== Task prompt ==
Output all of the data exactly, keeping any images out of the copy.
--
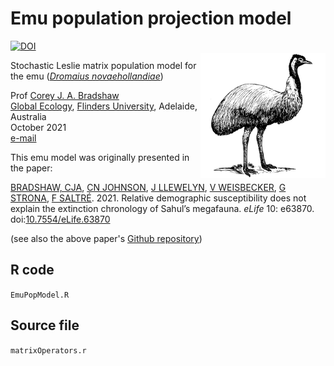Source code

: # Emu population projection model
<img align="right" src="emu.png" alt="emu" width="200" style="margin-top: 20px">
<a href="https://zenodo.org/badge/latestdoi/414044224"><img src="https://zenodo.org/badge/414044224.svg" alt="DOI"></a>

Stochastic Leslie matrix population model for the emu (<a href="https://www.birdlife.org.au/bird-profile/emu"><em>Dromaius novaehollandiae</em></a>)

Prof <a href="http://scholar.google.com.au/citations?sortby=pubdate&hl=en&user=1sO0O3wAAAAJ&view_op=list_works">Corey J. A. Bradshaw</a> <br>
<a href="http://globalecologyflinders.com" target="_blank">Global Ecology</a>, <a href="http://flinders.edu.au" target="_blank">Flinders University</a>, Adelaide, Australia <br>
October 2021 <br>
<a href=mailto:corey.bradshaw@flinders.edu.au>e-mail</a> <br>

This emu model was originally presented in the paper: 

<a href="http://www.flinders.edu.au/people/corey.bradshaw">BRADSHAW, CJA</a>, <a href="https://www.utas.edu.au/profiles/staff/biological-sciences/chris-johnson">CN JOHNSON</a>, <a href="http://www.flinders.edu.au/people/john.llewelyn">J LLEWELYN</a>, <a href="https://researchnow.flinders.edu.au/en/persons/vera-weisbecker">V WEISBECKER</a>, <a href="https://researchportal.helsinki.fi/en/persons/giovanni-strona">G STRONA</a>, <a href="http://www.flinders.edu.au/people/frederik.saltre">F SALTRÉ</a>. 2021. Relative demographic susceptibility does not explain the extinction chronology of Sahul’s megafauna. <i>eLife</i> 10: e63870. doi:<a href="http://doi.org/10.7554/eLife.63870">10.7554/eLife.63870</a>

(see also the above paper's <a href="https://github.com/cjabradshaw/MegafaunaSusceptibility">Github repository</a>)

## R code
<code>EmuPopModel.R</code>

## Source file
<code>matrixOperators.r</code>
--
== Task solution ==
Source code

: # Emu population projection model
<img align="right" src="emu.png" alt="emu" width="200" style="margin-top: 20px">
<a href="https://zenodo.org/badge/latestdoi/414044224"><img src="https://zenodo.org/badge/414044224.svg" alt="DOI"></a>

Stochastic Leslie matrix population model for the emu (<a href="https://www.birdlife.org.au/bird-profile/emu"><em>Dromaius novaehollandiae</em></a>)

Prof <a href="http://scholar.google.com.au/citations?sortby=pubdate&hl=en&user=1sO0O3wAAAAJ&view_op=list_works">Corey J. A. Bradshaw</a> <br>
<a href="http://globalecologyflinders.com" target="_blank">Global Ecology</a>, <a href="http://flinders.edu.au" target="_blank">Flinders University</a>, Adelaide, Australia <br>
October 2021 <br>
<a href=mailto:corey.bradshaw@flinders.edu.au>e-mail</a> <br>

This emu model was originally presented in the paper: 

<a href="http://www.flinders.edu.au/people/corey.bradshaw">BRADSHAW, CJA</a>, <a href="https://www.utas.edu.au/profiles/staff/biological-sciences/chris-johnson">CN JOHNSON</a>, <a href="http://www.flinders.edu.au/people/john.llewelyn">J LLEWELYN</a>, <a href="https://researchnow.flinders.edu.au/en/persons/vera-weisbecker">V WEISBECKER</a>, <a href="https://researchportal.helsinki.fi/en/persons/giovanni-strona">G STRONA</a>, <a href="http://www.flinders.edu.au/people/frederik.saltre">F SALTRÉ</a>. 2021. Relative demographic susceptibility does not explain the extinction chronology of Sahul’s megafauna. <i>eLife</i> 10: e63870. doi:<a href="http://doi.org/10.7554/eLife.63870">10.7554/eLife.63870</a>

(see also the above paper's <a href="https://github.com/cjabradshaw/MegafaunaSusceptibility">Github repository</a>)

## R code
<code>EmuPopModel.R</code>

## Source file
<code>matrixOperators.r</code>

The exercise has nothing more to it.